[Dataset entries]
****

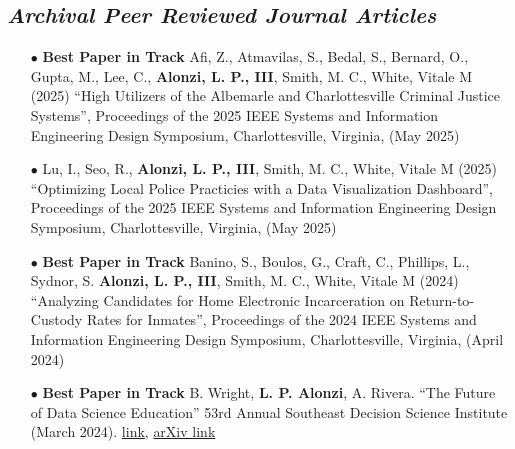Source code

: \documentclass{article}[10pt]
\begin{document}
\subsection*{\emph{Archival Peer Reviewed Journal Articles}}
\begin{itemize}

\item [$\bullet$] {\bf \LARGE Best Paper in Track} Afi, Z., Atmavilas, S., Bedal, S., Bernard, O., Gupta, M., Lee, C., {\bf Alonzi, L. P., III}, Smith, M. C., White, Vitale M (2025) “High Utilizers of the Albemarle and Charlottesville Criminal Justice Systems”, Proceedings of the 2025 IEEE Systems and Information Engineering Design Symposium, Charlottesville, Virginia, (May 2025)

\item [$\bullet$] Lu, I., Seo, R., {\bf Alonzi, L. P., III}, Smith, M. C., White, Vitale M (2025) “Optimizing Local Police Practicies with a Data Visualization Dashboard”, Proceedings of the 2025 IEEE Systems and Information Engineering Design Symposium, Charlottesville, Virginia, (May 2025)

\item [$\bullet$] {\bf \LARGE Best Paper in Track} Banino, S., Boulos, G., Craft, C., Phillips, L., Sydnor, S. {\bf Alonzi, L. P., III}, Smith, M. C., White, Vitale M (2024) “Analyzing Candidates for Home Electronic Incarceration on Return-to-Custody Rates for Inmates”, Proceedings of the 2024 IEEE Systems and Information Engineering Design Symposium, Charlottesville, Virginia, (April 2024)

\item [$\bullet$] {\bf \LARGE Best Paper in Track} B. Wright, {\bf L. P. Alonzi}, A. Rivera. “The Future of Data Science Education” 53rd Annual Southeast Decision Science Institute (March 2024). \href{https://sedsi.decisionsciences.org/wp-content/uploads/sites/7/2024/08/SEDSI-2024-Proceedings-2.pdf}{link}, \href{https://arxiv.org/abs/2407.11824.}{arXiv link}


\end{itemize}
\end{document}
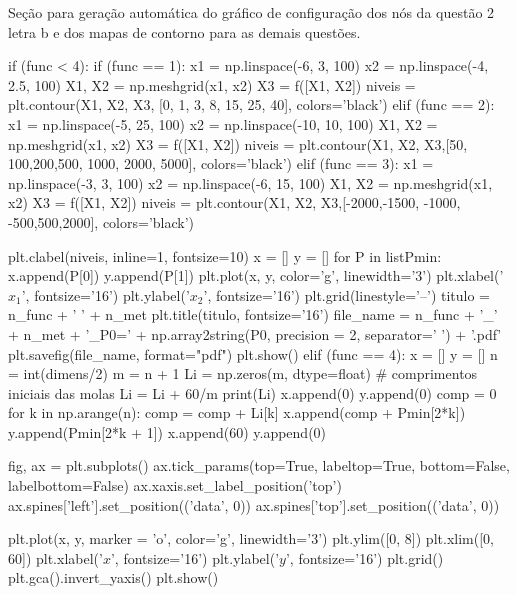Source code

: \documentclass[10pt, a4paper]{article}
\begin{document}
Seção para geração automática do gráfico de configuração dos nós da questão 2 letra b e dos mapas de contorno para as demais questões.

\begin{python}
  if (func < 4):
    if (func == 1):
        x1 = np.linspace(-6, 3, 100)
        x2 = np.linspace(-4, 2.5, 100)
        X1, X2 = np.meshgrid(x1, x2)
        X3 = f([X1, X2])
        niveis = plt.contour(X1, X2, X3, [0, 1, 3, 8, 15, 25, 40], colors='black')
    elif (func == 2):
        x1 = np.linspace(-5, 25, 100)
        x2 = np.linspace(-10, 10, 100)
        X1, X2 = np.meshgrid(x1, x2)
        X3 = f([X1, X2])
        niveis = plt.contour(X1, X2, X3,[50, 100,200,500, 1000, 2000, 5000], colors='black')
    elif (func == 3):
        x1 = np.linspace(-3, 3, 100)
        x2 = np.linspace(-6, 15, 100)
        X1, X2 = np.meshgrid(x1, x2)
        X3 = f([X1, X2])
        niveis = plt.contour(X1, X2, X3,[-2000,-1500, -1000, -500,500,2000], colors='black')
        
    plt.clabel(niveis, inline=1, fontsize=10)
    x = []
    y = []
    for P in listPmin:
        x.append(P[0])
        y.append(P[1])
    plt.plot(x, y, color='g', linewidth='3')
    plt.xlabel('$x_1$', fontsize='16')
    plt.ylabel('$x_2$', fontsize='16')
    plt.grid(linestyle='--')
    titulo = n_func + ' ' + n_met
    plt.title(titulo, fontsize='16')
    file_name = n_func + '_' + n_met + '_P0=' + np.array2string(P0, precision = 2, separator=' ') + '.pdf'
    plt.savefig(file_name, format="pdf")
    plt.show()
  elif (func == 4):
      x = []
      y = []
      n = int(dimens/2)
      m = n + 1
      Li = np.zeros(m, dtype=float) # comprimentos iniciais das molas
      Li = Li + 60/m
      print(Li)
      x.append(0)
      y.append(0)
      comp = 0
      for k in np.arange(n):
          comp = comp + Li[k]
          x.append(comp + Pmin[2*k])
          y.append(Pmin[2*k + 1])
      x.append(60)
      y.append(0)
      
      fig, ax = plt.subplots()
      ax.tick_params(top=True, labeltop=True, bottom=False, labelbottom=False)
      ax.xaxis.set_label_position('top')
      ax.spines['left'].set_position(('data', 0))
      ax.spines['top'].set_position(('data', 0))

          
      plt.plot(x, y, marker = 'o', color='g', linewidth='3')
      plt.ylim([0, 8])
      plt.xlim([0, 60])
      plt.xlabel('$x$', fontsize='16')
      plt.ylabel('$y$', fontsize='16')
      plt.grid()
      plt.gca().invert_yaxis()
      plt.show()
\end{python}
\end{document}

****

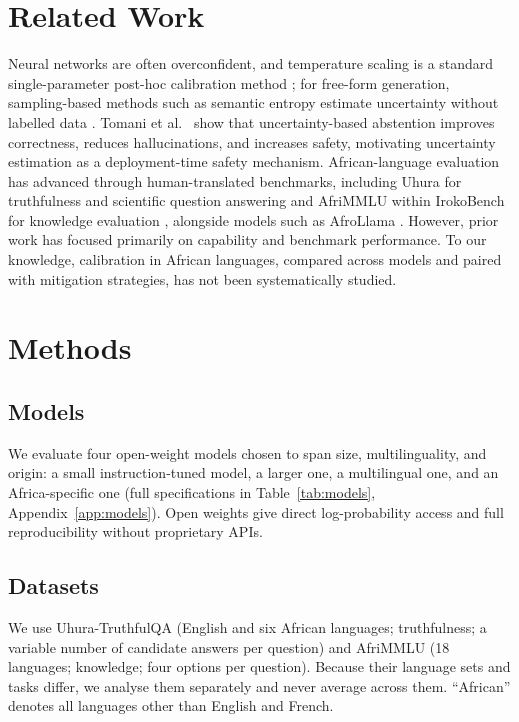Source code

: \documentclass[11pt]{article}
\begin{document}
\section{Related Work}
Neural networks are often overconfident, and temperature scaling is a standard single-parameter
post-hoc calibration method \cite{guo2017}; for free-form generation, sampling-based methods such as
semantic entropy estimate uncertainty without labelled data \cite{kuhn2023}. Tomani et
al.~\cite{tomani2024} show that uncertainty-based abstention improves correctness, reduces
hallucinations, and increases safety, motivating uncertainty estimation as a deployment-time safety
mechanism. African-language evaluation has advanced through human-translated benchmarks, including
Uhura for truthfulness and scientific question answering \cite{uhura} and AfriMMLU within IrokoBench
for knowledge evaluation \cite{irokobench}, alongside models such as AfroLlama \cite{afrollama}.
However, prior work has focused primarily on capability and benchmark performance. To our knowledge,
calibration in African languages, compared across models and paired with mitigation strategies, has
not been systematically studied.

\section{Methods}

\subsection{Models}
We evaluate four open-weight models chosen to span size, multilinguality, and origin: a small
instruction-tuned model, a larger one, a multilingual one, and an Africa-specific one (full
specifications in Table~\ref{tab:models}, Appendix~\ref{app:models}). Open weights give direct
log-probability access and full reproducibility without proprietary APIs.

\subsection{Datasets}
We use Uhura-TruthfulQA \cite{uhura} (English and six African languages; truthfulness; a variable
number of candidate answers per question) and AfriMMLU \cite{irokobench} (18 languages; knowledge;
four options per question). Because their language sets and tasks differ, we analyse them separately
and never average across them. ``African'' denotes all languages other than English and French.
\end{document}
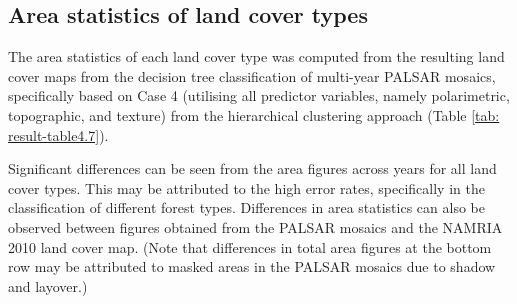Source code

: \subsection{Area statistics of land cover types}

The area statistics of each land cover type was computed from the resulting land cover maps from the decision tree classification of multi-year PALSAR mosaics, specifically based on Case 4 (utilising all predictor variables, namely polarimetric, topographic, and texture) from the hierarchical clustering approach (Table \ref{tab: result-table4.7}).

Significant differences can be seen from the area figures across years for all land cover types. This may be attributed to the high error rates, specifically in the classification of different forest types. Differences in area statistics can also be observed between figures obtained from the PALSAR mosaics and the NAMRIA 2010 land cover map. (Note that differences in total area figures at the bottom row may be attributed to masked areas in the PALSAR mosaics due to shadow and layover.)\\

****

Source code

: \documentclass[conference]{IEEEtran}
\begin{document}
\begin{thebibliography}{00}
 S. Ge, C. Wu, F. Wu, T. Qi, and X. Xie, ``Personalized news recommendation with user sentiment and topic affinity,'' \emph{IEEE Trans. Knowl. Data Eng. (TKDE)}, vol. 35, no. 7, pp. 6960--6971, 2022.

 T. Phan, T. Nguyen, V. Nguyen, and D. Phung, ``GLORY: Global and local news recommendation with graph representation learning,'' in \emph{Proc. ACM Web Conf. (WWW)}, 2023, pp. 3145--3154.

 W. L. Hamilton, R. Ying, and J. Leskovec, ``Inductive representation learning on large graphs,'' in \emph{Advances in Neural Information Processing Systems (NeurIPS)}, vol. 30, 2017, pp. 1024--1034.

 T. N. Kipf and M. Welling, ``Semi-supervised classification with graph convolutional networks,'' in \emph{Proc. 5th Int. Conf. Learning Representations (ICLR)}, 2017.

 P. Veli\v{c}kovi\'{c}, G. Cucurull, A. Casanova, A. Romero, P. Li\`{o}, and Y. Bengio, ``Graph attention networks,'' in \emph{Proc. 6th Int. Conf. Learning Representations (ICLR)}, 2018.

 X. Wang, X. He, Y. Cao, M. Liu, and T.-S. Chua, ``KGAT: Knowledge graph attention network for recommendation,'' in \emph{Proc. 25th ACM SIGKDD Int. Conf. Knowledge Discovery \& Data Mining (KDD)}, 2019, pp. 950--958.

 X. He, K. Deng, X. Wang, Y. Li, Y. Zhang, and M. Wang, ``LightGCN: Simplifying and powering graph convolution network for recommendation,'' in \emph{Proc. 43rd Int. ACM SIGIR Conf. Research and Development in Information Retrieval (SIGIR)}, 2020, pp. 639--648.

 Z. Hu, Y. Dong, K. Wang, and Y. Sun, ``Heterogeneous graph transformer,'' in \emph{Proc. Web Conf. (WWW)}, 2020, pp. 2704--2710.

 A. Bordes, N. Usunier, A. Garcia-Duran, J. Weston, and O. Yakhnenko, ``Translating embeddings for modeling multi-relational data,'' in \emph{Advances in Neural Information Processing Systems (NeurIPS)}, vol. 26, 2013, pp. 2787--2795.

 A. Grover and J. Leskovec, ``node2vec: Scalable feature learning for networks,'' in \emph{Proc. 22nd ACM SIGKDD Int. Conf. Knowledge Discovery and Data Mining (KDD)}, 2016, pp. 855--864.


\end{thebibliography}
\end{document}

****

• [Brief] Leaving every picture aside, reproduce exactly the lines above from the one with "Local Police Practicies" up to and including the one with "-1000, -500,500,2000], colors='black')", and no others.

• [Answer section]
\item [$\bullet$] Lu, I., Seo, R., {\bf Alonzi, L. P., III}, Smith, M. C., White, Vitale M (2025) “Optimizing Local Police Practicies with a Data Visualization Dashboard”, Proceedings of the 2025 IEEE Systems and Information Engineering Design Symposium, Charlottesville, Virginia, (May 2025)

\item [$\bullet$] {\bf \LARGE Best Paper in Track} Banino, S., Boulos, G., Craft, C., Phillips, L., Sydnor, S. {\bf Alonzi, L. P., III}, Smith, M. C., White, Vitale M (2024) “Analyzing Candidates for Home Electronic Incarceration on Return-to-Custody Rates for Inmates”, Proceedings of the 2024 IEEE Systems and Information Engineering Design Symposium, Charlottesville, Virginia, (April 2024)

\item [$\bullet$] {\bf \LARGE Best Paper in Track} B. Wright, {\bf L. P. Alonzi}, A. Rivera. “The Future of Data Science Education” 53rd Annual Southeast Decision Science Institute (March 2024). \href{https://sedsi.decisionsciences.org/wp-content/uploads/sites/7/2024/08/SEDSI-2024-Proceedings-2.pdf}{link}, \href{https://arxiv.org/abs/2407.11824.}{arXiv link}


\end{itemize}
\end{document}
Source code

: \documentclass[10pt, a4paper]{article}
\begin{document}
Seção para geração automática do gráfico de configuração dos nós da questão 2 letra b e dos mapas de contorno para as demais questões.

\begin{python}
  if (func < 4):
    if (func == 1):
        x1 = np.linspace(-6, 3, 100)
        x2 = np.linspace(-4, 2.5, 100)
        X1, X2 = np.meshgrid(x1, x2)
        X3 = f([X1, X2])
        niveis = plt.contour(X1, X2, X3, [0, 1, 3, 8, 15, 25, 40], colors='black')
    elif (func == 2):
        x1 = np.linspace(-5, 25, 100)
        x2 = np.linspace(-10, 10, 100)
        X1, X2 = np.meshgrid(x1, x2)
        X3 = f([X1, X2])
        niveis = plt.contour(X1, X2, X3,[50, 100,200,500, 1000, 2000, 5000], colors='black')
    elif (func == 3):
        x1 = np.linspace(-3, 3, 100)
        x2 = np.linspace(-6, 15, 100)
        X1, X2 = np.meshgrid(x1, x2)
        X3 = f([X1, X2])
        niveis = plt.contour(X1, X2, X3,[-2000,-1500, -1000, -500,500,2000], colors='black')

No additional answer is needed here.